Now, I know I don’t know it all. But, I’m seeing a genuine need for a book that is in plain language, simple enough for me to understand,, and complex enough to accomplish the task of a normal modern surveyor.
Thank you,
Nate
stlsurveyor replied 2 years, 10 months ago 16 Members · 26 Replies- 26 Replies
This free download should help with some of that.
http://www.ejsurveying.com/uploads/2/5/6/6/25668328/working_with_grid_coord.pdf
.I haven’t found one, Nate. What I find is that they look promising until we get to the question that I want answered. Then they either stop or enter into their own world which is often irrelevant and sometimes plain wrong.
For example, this otherwise excellent old guide to Virginia DOT surveys gets very close in sections 10.08 through 10.10. but then it just quits and veers off into monkeyed-up state plane coordinates.
An indication to the real source of problems like the ones created by your engineer friends may be found in this GIS exchange. Just compare the myriad paths described and recommended and compare those to GPS points collected and then black-boxed into state plane coordinates in survey software. There may really be two issues: 1) understanding coordinate systems and 2) understanding software.
You’ve mastered these relationships well. Whatever you did to identify the problem is a key learning objective for those who haven’t and should be part of the workflow.
How did you do that?
USGS Professional Paper 1395
GPS for Land Surveyors , by Jan van Sickle
Yep, this is the one. Might seem intimidating at first, but give it a minute. Very straightforward and, as it says, a true “working manual”.
- Posted by: @mathteacher
Whatever you did to identify the problem is a key learning objective for those who haven’t and should be part of the workflow.
How did you do that?
The blunt answer makes me look smart, but that’s not real fair. There was a fair amount of “reasonable guesswork” applied.
I took the nomenclature “true north”, and saw the lines drawn on a globe, that converge at the poles of the earth.

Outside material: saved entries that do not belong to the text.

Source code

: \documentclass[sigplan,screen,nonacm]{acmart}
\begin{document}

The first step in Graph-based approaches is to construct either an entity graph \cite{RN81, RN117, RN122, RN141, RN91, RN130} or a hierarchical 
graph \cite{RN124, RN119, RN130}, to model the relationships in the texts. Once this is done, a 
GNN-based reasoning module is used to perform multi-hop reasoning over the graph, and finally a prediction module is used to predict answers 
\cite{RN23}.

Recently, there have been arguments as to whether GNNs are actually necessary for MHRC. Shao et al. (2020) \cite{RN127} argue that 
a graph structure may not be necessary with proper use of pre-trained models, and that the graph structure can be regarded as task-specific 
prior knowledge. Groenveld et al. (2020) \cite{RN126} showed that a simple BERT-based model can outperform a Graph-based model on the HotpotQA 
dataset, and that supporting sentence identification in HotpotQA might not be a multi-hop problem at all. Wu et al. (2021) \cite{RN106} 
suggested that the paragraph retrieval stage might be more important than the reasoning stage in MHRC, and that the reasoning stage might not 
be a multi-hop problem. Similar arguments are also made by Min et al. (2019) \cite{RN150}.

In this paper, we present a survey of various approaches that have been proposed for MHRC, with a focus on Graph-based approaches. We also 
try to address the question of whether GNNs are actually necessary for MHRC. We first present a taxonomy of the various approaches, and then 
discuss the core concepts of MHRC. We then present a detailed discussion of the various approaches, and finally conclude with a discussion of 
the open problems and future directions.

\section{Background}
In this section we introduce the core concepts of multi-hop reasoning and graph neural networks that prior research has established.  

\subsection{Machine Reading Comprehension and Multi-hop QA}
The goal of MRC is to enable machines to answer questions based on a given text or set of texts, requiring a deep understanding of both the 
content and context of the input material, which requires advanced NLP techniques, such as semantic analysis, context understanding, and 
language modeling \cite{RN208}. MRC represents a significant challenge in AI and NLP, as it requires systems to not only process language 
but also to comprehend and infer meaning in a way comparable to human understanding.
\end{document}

And, I saw the term “Grid” in grid north, and saw non-converging lines.
Overlaying these 2, I saw theta, or convergence.
Then, I struggled mentally with these 2 superimposed images, and realized we are shifting the “backsite”, not the “foresite”.
Thus, a grid bearing will have a higher azimuth number, if I’m west of the central meridian, (which is where “true” or geodetic bearings are the same). Than a true bearing.
Laplace correction was not significant, for my purpose, as my instrument was not that caliber.
So, I’ve been using grid bearings, with solar observations, for well over 35 years.
My sun shot software allowed me to compute sunshot, with both grid brgs and geodetic brgs.
But, even before I had that, I used to compute sunshots, with scaled lat longs from a USGS. quad sheet. I’d artificially do the shots twice, once where I’d taken it, and once at a place 1 mile east, or west, to approximate convergence. This way, I could run an open traverse, and close the angles against the sunshots. This gave me specific convergence, for that area, or lat/lon.
My little brother was taking the ICS (International Correspondence Course) at the time. We used to talk alot. He taught me those big words, like theta, and how to break down section 5, 6 and 7, (when I could not remember what dad had taught me.) Also, Single Proportionate Measure, and Double Proportionate Measure. (SPM, & DPM).
So, when I first got RTK GPS, I bought a used Topcon Legacy E for 25k. I brought it home from Blue Eye Missouri. I took it to another surveyor, (TDS data collector), and asked how to get it to generate GROUND SCALE and GRID BRGS. It could not do this directly. It was a 2 step process. Set it all up, ground scale, and geodetic at the base. Then, go look up convergence, then go reset the prev system, with theta applied.
This I suspect is where most surveyors missed the issue. So, this other surveyor immediately replied “Is this why when I move my base, and back shoot, to my previous base, that there is a little rotational problem?” Well, we went over it, until we both learned. I learned how to do this in the data collector, and he learned the same, and why algebraicly subtracting the geodetic brgs, gave convergence difference.
Well, before this, I’d been using LOCUS GPS. These were 8 channel, L1 only units, that had algorithms to use the lowest sats in the sky.
So, I had tons of jobs, on grid brgs, ground scale. This was why I needed my legacy e system to address this.
Anyway, I’m no genius. I’m intensely practical, and useful, to equip others, (sometimes) by skipping alot of sidetracks.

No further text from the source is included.